TASK TO CARRY OUT: What to return is the tail of the data, from the line that contains "in children chat rooms of a category).</span></span></p></li>" down to the last line, copied exactly.

PROVIDED INFORMATION:
================
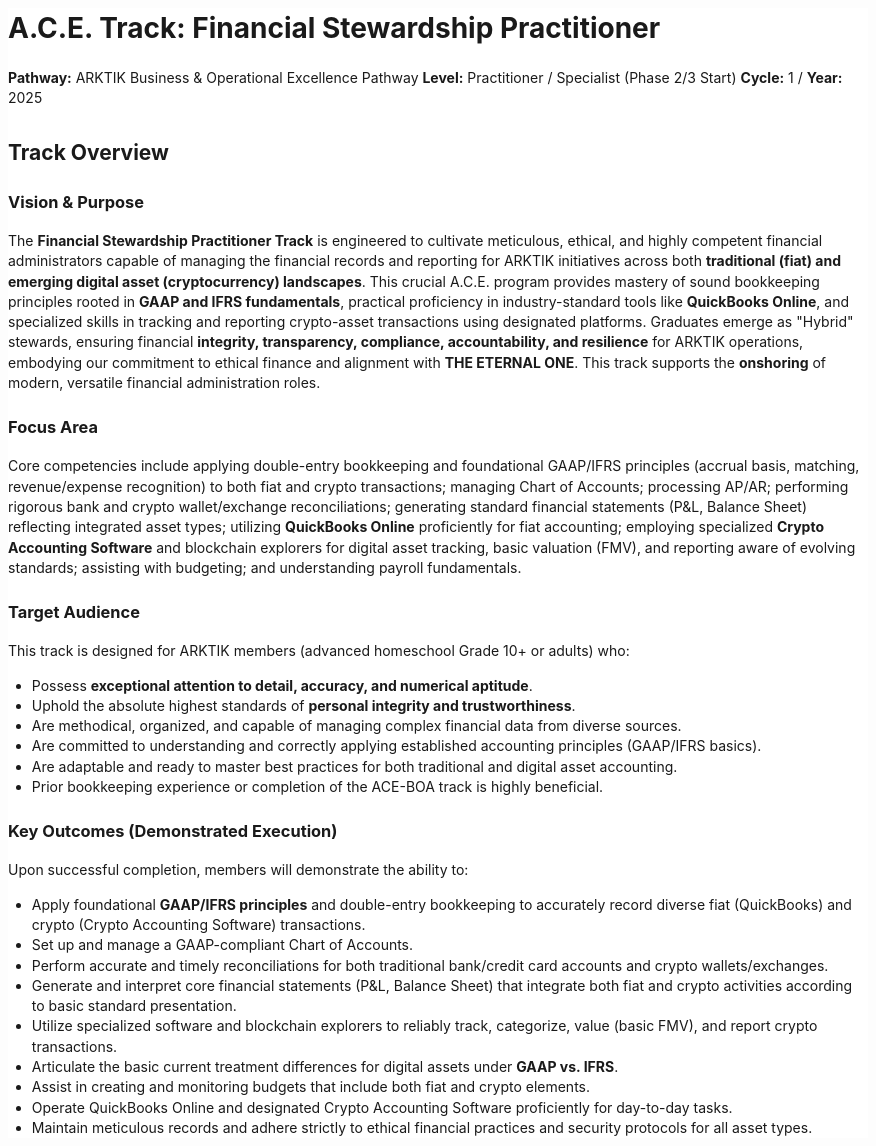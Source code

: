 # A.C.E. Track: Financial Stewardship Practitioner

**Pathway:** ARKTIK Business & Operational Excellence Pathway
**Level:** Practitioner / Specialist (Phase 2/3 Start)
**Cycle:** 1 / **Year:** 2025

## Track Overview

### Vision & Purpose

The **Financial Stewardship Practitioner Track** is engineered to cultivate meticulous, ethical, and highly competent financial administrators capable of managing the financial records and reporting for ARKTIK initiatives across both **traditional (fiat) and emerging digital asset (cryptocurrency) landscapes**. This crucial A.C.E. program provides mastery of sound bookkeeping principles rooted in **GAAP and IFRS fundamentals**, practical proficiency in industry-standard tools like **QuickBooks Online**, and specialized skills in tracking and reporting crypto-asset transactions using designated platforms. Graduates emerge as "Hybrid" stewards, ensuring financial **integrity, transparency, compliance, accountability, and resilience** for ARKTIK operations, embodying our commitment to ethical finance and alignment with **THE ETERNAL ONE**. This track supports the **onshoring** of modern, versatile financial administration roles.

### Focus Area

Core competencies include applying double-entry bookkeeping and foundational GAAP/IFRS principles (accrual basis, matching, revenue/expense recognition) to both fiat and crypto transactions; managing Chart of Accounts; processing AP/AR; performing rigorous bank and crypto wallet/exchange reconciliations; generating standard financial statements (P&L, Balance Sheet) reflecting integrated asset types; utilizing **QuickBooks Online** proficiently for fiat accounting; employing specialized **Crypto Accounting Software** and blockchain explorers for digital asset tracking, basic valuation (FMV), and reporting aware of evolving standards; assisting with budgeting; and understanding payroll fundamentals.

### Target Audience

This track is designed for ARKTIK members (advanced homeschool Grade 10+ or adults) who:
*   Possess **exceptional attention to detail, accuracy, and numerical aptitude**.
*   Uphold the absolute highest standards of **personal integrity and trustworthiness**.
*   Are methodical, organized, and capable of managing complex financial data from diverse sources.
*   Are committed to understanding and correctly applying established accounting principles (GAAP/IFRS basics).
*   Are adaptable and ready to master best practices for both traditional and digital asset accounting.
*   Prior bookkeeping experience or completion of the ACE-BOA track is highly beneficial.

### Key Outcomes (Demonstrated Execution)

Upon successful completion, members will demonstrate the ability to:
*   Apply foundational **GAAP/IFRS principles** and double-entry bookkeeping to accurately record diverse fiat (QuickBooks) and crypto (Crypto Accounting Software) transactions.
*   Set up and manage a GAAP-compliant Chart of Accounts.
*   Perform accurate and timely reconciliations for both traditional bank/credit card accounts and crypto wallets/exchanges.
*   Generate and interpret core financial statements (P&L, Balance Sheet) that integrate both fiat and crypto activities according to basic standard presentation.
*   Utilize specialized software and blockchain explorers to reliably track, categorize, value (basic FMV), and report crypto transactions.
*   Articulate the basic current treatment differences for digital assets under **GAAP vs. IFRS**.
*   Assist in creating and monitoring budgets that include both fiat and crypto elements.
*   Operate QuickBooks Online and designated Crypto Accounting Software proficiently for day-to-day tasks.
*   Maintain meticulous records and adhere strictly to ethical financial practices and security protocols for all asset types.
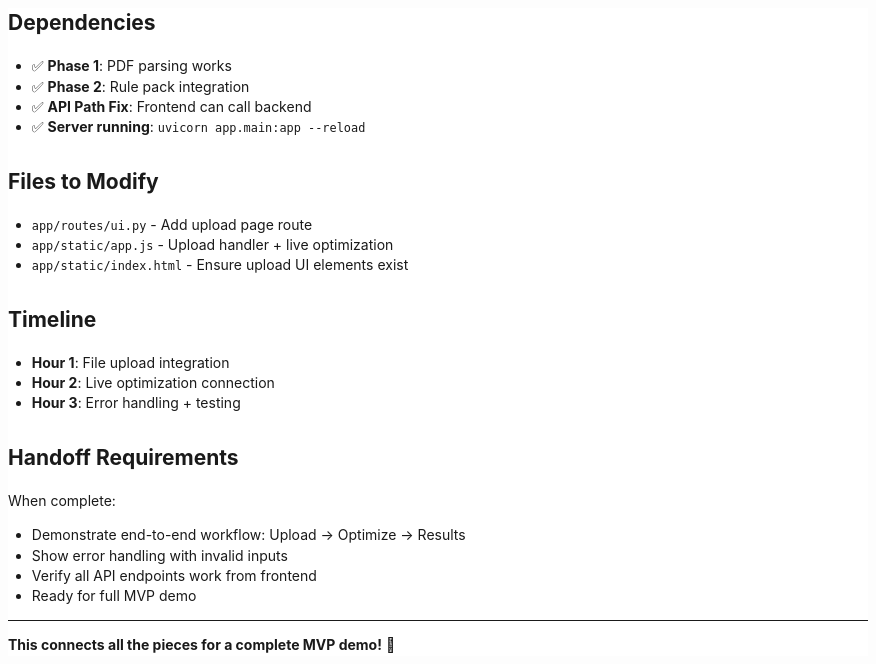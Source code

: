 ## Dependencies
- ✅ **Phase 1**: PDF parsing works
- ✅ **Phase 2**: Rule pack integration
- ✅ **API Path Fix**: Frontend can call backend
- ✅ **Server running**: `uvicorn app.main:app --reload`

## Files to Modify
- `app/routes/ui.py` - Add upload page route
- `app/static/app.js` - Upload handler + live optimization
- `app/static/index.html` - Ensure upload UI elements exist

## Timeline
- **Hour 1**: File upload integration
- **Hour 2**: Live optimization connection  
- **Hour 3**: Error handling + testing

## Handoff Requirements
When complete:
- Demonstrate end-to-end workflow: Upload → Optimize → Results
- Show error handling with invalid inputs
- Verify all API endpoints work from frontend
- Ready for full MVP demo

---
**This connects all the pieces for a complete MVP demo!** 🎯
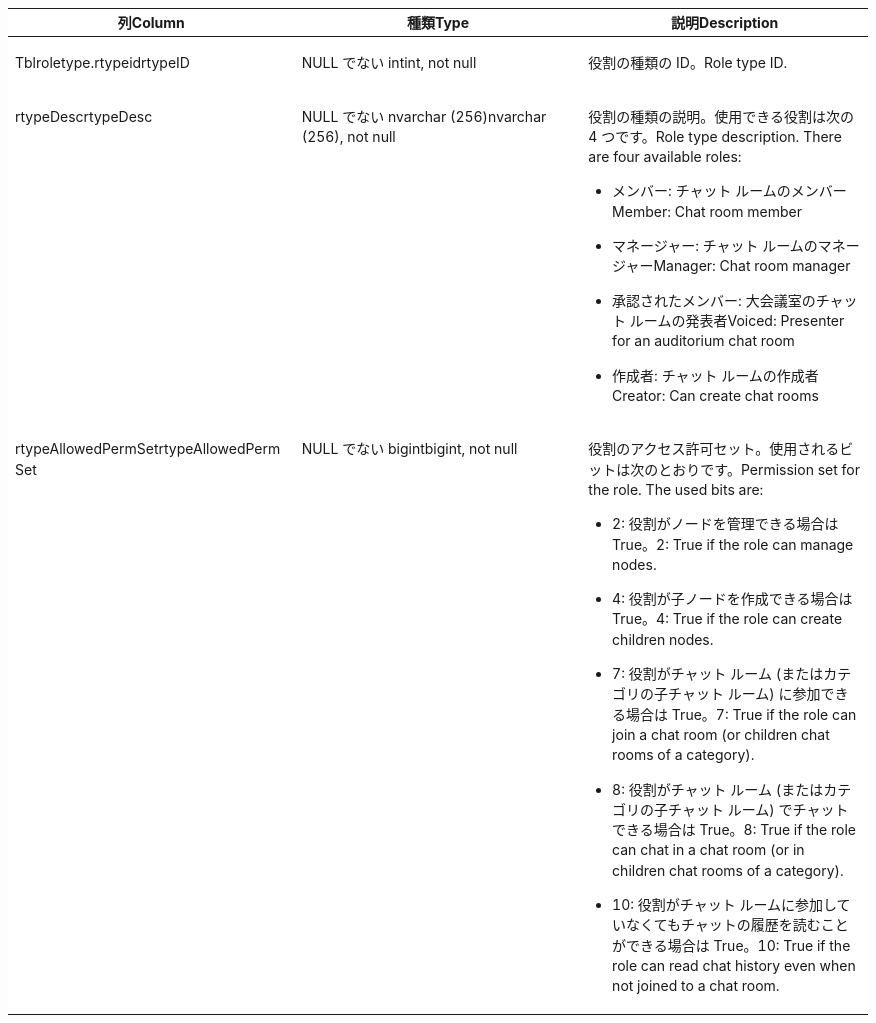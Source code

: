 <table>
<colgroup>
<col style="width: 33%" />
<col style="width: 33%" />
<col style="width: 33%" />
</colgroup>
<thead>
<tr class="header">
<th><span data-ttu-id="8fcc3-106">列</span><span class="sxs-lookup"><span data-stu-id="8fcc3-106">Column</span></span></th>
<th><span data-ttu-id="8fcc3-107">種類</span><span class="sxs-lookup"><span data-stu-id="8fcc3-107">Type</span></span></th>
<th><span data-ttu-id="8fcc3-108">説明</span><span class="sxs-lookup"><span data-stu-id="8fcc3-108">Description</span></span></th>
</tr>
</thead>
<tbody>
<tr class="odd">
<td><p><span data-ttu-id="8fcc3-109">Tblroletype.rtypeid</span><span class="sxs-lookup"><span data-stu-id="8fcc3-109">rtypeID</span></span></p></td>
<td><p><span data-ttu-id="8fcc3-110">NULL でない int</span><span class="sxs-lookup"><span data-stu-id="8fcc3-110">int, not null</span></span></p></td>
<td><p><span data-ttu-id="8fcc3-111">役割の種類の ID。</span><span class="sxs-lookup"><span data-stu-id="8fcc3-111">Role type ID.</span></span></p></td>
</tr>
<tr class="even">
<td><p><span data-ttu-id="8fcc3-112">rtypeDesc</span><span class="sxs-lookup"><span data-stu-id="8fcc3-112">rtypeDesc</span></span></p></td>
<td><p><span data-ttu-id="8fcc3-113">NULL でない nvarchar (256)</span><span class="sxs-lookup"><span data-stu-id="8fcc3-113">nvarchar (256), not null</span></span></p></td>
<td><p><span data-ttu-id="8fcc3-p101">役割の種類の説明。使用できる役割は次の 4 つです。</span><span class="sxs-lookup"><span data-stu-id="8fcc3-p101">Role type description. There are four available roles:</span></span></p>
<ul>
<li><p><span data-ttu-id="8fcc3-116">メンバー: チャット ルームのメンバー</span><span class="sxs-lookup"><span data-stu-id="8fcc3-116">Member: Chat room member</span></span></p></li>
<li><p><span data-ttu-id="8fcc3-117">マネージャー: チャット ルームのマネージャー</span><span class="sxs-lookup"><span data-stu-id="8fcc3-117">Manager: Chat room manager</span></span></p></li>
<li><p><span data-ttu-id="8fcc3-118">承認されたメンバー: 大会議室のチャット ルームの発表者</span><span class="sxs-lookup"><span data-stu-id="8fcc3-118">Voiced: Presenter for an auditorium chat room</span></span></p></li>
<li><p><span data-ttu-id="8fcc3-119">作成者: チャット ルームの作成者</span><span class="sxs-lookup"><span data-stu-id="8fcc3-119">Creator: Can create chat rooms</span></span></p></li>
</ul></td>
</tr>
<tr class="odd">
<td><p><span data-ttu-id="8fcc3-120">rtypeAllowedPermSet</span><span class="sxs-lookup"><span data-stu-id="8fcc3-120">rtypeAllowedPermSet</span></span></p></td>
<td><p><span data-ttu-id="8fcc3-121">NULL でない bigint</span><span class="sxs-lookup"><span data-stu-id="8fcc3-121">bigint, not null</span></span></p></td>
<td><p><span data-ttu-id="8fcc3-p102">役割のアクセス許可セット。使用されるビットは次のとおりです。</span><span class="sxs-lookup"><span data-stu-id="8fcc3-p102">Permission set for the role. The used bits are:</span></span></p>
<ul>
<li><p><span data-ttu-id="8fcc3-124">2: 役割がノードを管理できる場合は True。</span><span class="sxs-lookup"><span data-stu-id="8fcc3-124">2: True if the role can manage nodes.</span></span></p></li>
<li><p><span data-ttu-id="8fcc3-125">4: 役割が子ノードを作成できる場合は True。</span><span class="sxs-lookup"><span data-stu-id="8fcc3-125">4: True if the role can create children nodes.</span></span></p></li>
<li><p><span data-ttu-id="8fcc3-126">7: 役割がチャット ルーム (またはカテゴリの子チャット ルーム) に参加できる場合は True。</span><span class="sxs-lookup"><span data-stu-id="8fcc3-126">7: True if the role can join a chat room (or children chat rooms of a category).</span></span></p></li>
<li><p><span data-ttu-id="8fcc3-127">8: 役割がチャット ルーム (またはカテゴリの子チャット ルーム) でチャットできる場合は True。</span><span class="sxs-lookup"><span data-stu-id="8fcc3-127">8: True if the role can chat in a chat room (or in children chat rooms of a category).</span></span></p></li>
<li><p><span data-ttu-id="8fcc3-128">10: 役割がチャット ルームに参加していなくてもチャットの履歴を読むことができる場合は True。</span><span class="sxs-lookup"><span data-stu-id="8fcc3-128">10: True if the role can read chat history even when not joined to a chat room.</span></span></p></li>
================
OUTPUT BELOW:
<li><p><span data-ttu-id="8fcc3-127">8: 役割がチャット ルーム (またはカテゴリの子チャット ルーム) でチャットできる場合は True。</span><span class="sxs-lookup"><span data-stu-id="8fcc3-127">8: True if the role can chat in a chat room (or in children chat rooms of a category).</span></span></p></li>
<li><p><span data-ttu-id="8fcc3-128">10: 役割がチャット ルームに参加していなくてもチャットの履歴を読むことができる場合は True。</span><span class="sxs-lookup"><span data-stu-id="8fcc3-128">10: True if the role can read chat history even when not joined to a chat room.</span></span></p></li>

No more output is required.